Pensemos en lo que acaba de suceder en Carolina del Norte. Los votantes tomaron una decisión contundente, al elegir a un gobernador democrático. La legislatura republicana no anuló abiertamente el resultado (no esta vez), pero de hecho privó al gobernador de su ejercicio del poder, asegurándose de que la voluntad de los votantes no importara en realidad.

Si se combina este tipo de episodios con los esfuerzos continuados por privar a las minorías del derecho al voto, o al menos desalentarlo, se obtiene como resultado la posible creación de un Estado de un solo partido de facto: un Estado que mantiene la ficción de la democracia, pero que ha manipulado de tal manera el juego que el bando contrario nunca pueda ganar.

¿Por qué está sucediendo esto? No estoy preguntando por qué los votantes blancos de la clase trabajadora apoyan a políticos cuyas plataformas políticas los afectarán: regresaré a este tema en próximas columnas. En cambio, mi pregunta es por qué a los políticos y funcionarios de un partido ya no parece importarles lo que se suponía eran valores estadounidenses fundamentales. Seamos claros: son los republicanos los responsables de este comportamiento; no “es asunto de dos”.

¿Qué los impulsa? No creo que sea algo verdaderamente ideológico. Los supuestos políticos del libre mercado ya están descubriendo que el capitalismo de compinches está bien siempre y cuando se incluya a los compinches adecuados. Tiene que ver con la guerra de clases: la redistribución es un tema constante en todas las políticas de las repúblicas modernas. Sin embargo, sostengo que lo que genera directamente el ataque a la democracia es simplemente un interés egoísta en la propia carrera por parte de personas que son parte de un sistema ajeno a presiones externas a través de distritos manipulados, una lealtad partidista inalterable y muchísimo apoyo financiero plutócrata.

Para tales personas, acatar las reglas del partido y defender su poder es todo lo que importa.

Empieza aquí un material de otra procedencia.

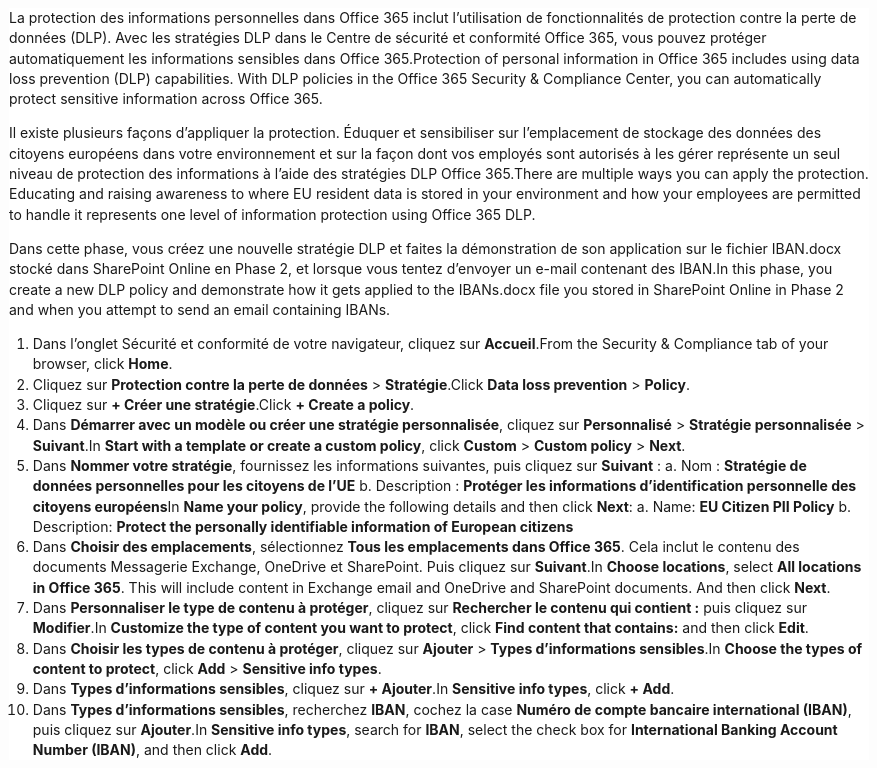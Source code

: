 <span data-ttu-id="29f2f-p110">La protection des informations personnelles dans Office 365 inclut l’utilisation de fonctionnalités de protection contre la perte de données (DLP). Avec les stratégies DLP dans le Centre de sécurité et conformité Office 365, vous pouvez protéger automatiquement les informations sensibles dans Office 365.</span><span class="sxs-lookup"><span data-stu-id="29f2f-p110">Protection of personal information in Office 365 includes using data loss prevention (DLP) capabilities.  With DLP policies in the Office 365 Security & Compliance Center, you can automatically protect sensitive information across Office 365.</span></span>

<span data-ttu-id="29f2f-p111">Il existe plusieurs façons d’appliquer la protection. Éduquer et sensibiliser sur l’emplacement de stockage des données des citoyens européens dans votre environnement et sur la façon dont vos employés sont autorisés à les gérer représente un seul niveau de protection des informations à l’aide des stratégies DLP Office 365.</span><span class="sxs-lookup"><span data-stu-id="29f2f-p111">There are multiple ways you can apply the protection. Educating and raising awareness to where EU resident data is stored in your environment and how your employees are permitted to handle it represents one level of information protection using Office 365 DLP.</span></span>

<span data-ttu-id="29f2f-212">Dans cette phase, vous créez une nouvelle stratégie DLP et faites la démonstration de son application sur le fichier IBAN.docx stocké dans SharePoint Online en Phase 2, et lorsque vous tentez d’envoyer un e-mail contenant des IBAN.</span><span class="sxs-lookup"><span data-stu-id="29f2f-212">In this phase, you create a new DLP policy and demonstrate how it gets applied to the IBANs.docx file you stored in SharePoint Online in Phase 2 and when you attempt to send an email containing IBANs.</span></span>

1. <span data-ttu-id="29f2f-213">Dans l’onglet Sécurité et conformité de votre navigateur, cliquez sur **Accueil**.</span><span class="sxs-lookup"><span data-stu-id="29f2f-213">From the Security & Compliance tab of your browser, click **Home**.</span></span>
2. <span data-ttu-id="29f2f-214">Cliquez sur **Protection contre la perte de données** > **Stratégie**.</span><span class="sxs-lookup"><span data-stu-id="29f2f-214">Click **Data loss prevention** > **Policy**.</span></span>
3. <span data-ttu-id="29f2f-215">Cliquez sur **+ Créer une stratégie**.</span><span class="sxs-lookup"><span data-stu-id="29f2f-215">Click **+ Create a policy**.</span></span>
4. <span data-ttu-id="29f2f-216">Dans **Démarrer avec un modèle ou créer une stratégie personnalisée**, cliquez sur **Personnalisé** > **Stratégie personnalisée** > **Suivant**.</span><span class="sxs-lookup"><span data-stu-id="29f2f-216">In **Start with a template or create a custom policy**, click **Custom** > **Custom policy** > **Next**.</span></span>
5. <span data-ttu-id="29f2f-p112">Dans **Nommer votre stratégie**, fournissez les informations suivantes, puis cliquez sur **Suivant** : a. Nom : **Stratégie de données personnelles pour les citoyens de l’UE** b. Description : **Protéger les informations d’identification personnelle des citoyens européens**</span><span class="sxs-lookup"><span data-stu-id="29f2f-p112">In **Name your policy**, provide the following details and then click **Next**:  a. Name: **EU Citizen PII Policy** b. Description: **Protect the personally identifiable information of European citizens**</span></span>
6. <span data-ttu-id="29f2f-p113">Dans **Choisir des emplacements**, sélectionnez **Tous les emplacements dans Office 365**. Cela inclut le contenu des documents Messagerie Exchange, OneDrive et SharePoint. Puis cliquez sur **Suivant**.</span><span class="sxs-lookup"><span data-stu-id="29f2f-p113">In **Choose locations**, select **All locations in Office 365**. This will include content in Exchange email and OneDrive and SharePoint documents. And then click **Next**.</span></span>
7. <span data-ttu-id="29f2f-223">Dans **Personnaliser le type de contenu à protéger**, cliquez sur **Rechercher le contenu qui contient :** puis cliquez sur **Modifier**.</span><span class="sxs-lookup"><span data-stu-id="29f2f-223">In **Customize the type of content you want to protect**, click **Find content that contains:** and then click **Edit**.</span></span>
8. <span data-ttu-id="29f2f-224">Dans **Choisir les types de contenu à protéger**, cliquez sur **Ajouter** > **Types d’informations sensibles**.</span><span class="sxs-lookup"><span data-stu-id="29f2f-224">In **Choose the types of content to protect**, click **Add** > **Sensitive info types**.</span></span>
9. <span data-ttu-id="29f2f-225">Dans **Types d’informations sensibles**, cliquez sur **+ Ajouter**.</span><span class="sxs-lookup"><span data-stu-id="29f2f-225">In **Sensitive info types**, click **+ Add**.</span></span>
10. <span data-ttu-id="29f2f-226">Dans **Types d’informations sensibles**, recherchez **IBAN**, cochez la case **Numéro de compte bancaire international (IBAN)**, puis cliquez sur **Ajouter**.</span><span class="sxs-lookup"><span data-stu-id="29f2f-226">In **Sensitive info types**, search for **IBAN**, select the check box for **International Banking Account Number (IBAN)**, and then click **Add**.</span></span>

Si en ocasiones parecen consumidos por la ira ante cualquiera que cuestione sus acciones, bueno, así es como responden los chapuceros cuando les descubren su chapucería.

Todo esto deja claro que la enfermedad de la política estadounidense no comenzó con Donald Trump, como tampoco comenzó con César la enfermedad de la República romana. La erosión de las bases democráticas ha estado ocurriendo durante décadas, y no hay garantía de que algún día puedan recuperarse.

Si hay alguna esperanza de redención, tendrá que comenzar con el reconocimiento de lo mal que están las cosas. La democracia de Estados Unidos está realmente al límite.